• _What the task asks_: Copy out each line featuring the string "texttt" from the entries beneath.

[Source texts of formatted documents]

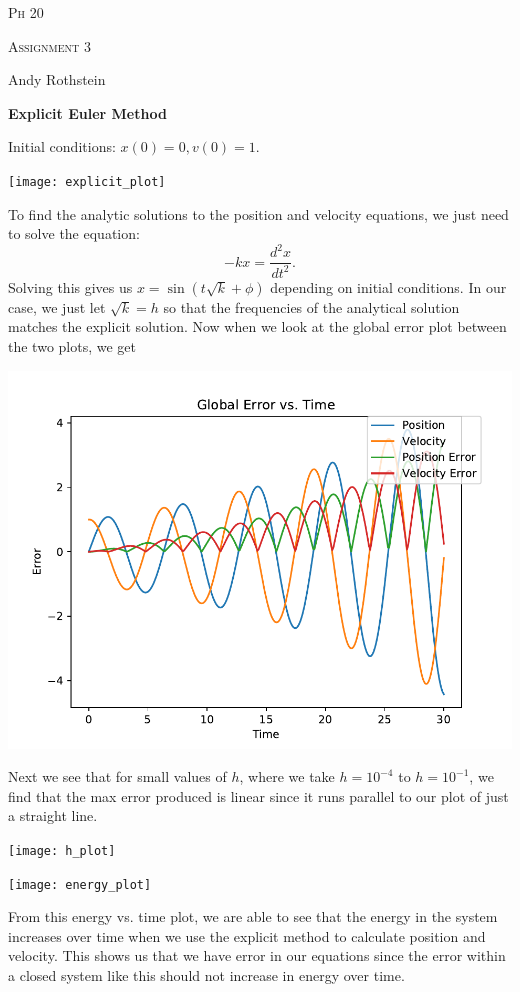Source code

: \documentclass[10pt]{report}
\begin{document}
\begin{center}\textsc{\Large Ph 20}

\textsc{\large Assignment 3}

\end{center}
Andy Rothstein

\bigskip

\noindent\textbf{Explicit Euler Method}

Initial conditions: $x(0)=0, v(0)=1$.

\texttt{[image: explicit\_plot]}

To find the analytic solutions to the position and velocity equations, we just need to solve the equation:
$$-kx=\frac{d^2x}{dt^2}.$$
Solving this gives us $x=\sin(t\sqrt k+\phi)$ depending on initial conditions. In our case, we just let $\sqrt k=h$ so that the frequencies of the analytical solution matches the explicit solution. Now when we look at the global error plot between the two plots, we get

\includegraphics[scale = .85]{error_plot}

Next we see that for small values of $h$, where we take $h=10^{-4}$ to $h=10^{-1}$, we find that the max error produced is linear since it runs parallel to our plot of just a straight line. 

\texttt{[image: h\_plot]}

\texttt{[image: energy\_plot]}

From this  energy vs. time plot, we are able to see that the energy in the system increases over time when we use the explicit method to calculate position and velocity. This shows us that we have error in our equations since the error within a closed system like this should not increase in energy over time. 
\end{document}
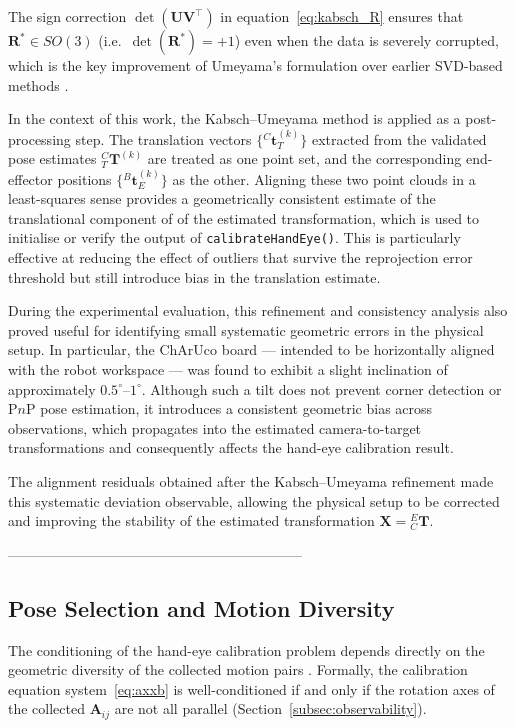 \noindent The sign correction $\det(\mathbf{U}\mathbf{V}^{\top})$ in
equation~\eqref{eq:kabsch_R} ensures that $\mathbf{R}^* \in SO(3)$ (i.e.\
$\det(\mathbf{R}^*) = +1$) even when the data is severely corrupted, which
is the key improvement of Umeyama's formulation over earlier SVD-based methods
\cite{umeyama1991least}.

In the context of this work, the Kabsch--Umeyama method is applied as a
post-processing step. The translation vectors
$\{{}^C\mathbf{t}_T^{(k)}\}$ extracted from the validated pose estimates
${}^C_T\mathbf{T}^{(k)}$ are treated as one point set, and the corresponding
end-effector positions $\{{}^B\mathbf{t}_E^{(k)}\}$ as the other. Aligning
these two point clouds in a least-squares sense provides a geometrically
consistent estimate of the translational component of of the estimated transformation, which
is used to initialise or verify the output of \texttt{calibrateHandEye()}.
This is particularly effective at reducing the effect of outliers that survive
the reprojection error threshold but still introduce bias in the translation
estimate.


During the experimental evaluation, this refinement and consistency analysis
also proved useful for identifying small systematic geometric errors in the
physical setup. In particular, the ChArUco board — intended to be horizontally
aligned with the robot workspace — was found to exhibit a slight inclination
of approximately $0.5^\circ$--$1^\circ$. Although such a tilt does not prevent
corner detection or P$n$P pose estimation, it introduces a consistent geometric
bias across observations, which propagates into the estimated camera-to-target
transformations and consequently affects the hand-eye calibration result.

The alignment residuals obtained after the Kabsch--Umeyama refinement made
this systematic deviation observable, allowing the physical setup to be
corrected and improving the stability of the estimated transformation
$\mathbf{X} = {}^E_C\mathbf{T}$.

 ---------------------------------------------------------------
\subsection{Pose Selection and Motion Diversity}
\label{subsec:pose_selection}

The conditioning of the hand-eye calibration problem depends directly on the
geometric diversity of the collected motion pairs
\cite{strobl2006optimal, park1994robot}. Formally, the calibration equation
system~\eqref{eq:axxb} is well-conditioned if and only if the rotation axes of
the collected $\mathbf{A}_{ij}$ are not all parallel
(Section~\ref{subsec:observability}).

• _Response to the task_:
\texttt{[image: explicit\_plot]}
\texttt{[image: h\_plot]}
\texttt{[image: energy\_plot]}
is used to initialise or verify the output of \texttt{calibrateHandEye()}.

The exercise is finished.